A leading improvement expert, orthopaedic surgeon Mark Emerton was already promoting the importance of making patient safety a priority before Patient Safety First was launched. In fact, the trust had been using the NPSA’s four-point checklist since it was introduced in 2005. 

However, important lessons were learnt from an incident that revealed more checks were needed, as Ms Rayner explains: ‘A patient was brought into the pre-operating room and started to receive an anaesthetic without having signed the consent form. It may not sound dangerous but it showed that a patient could be operated on without routine checks being done. We knew we needed a better system of ensuring safety in surgery.’

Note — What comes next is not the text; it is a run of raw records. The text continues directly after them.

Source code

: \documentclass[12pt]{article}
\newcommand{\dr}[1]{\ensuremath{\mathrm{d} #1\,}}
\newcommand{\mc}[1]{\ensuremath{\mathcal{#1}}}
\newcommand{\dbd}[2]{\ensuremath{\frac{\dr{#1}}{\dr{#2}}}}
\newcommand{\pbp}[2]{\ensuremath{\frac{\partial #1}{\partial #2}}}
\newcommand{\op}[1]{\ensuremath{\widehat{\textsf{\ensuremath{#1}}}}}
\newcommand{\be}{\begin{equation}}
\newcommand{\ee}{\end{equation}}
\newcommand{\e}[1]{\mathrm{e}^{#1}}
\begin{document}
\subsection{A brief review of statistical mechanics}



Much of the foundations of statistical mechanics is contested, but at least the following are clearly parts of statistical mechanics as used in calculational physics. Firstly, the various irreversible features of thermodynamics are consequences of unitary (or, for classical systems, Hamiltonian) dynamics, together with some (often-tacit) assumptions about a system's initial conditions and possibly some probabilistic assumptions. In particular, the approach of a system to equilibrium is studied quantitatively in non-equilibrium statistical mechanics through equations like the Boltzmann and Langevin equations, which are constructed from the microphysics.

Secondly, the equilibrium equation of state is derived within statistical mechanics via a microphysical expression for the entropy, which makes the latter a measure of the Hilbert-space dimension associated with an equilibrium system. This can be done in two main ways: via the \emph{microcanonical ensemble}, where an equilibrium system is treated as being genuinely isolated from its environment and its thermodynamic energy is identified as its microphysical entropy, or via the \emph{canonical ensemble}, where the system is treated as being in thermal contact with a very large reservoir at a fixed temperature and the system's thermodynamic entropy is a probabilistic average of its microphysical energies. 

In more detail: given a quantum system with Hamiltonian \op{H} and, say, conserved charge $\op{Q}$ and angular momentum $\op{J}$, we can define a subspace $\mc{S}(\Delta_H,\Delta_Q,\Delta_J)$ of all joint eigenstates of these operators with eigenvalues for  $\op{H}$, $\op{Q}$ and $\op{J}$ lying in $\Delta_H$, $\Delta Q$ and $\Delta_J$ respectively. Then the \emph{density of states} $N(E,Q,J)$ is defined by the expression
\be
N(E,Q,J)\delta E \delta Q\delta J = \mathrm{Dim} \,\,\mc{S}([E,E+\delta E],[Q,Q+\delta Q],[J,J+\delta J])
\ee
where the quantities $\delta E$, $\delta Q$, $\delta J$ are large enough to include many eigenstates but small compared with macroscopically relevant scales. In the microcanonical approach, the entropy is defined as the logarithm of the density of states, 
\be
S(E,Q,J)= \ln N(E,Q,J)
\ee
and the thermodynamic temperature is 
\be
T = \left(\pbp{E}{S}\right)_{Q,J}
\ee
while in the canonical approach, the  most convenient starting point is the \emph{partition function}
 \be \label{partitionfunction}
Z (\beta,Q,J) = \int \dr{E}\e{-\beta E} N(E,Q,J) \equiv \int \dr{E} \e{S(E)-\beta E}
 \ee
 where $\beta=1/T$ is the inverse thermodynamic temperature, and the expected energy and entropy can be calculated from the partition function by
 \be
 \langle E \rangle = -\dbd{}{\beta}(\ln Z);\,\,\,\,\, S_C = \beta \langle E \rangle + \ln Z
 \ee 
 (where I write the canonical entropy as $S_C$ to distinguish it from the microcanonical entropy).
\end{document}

In April 2008, the team introduced a ‘time-out’ session before each operation, using the WHO safer surgery checklist. In order to make these changes effective, the team is now working with the trust to develop practice further using the perioperative care intervention, together with core elements of the NPSA and WHO checklists. 

The new ‘surgical communication checklist’ involves a 10-15 minute pre-op team briefing at the start of the day. At this time team members introduce each other. Interestingly, some surgeons have only got to know the names of some theatre staff since this briefing was introduced.

‘I naively assumed that everyone knew each others’ names and was surprised to find that some surgeons had been working for years without knowing the names of the theatre staff,’ Ms Rayner says.

Being on first-name terms brings subtle but significant changes to the atmosphere in theatre. Ms Rayner explains: ‘Previously, there would only be one reason why a surgeon would know your name, usually for notably good or bad performance. Now, it’s normal and there’s a much greater sense of team effort.

‘We feel confident to speak up if we spot anything unexpected and there’s a more dynamic approach from the whole team. We feel empowered and so performance improves. As one team member put it, positivity promotes productivity,’ she says.

Each operation is also analysed in advance during the briefing, with contributions from different team members. ‘The surgeon will highlight extra risk, for example a patient who is having a knee replacement who has several osteophytes or a valgus deformity. The anaesthetist tells us about patients with medical problems or a potential difficulty with intubation. There is time for the rest of the team to discuss problems and prepare essential equipment,’ Ms Rayner says.

Immediately before each operation, there is an extra check for good measure. ‘Until we’ve had this final check, the surgeon insists that the blade doesn’t go onto the scalpel,’ Ms Rayner adds.

A final team debriefing at the end of the day provides an opportunity to discuss the session, evaluate the team’s practice and consider possible improvements to safety and productivity.

Participants’ enthusiasm for this Patient Safety First intervention is infectious. As Ms Rayner explains: ‘This intervention means that instead of only the surgeons knowing the plan in advance, we all know what is going to happen; we’ve discussed the cases and feel that each member of the team is in control and aware of their responsibilities.’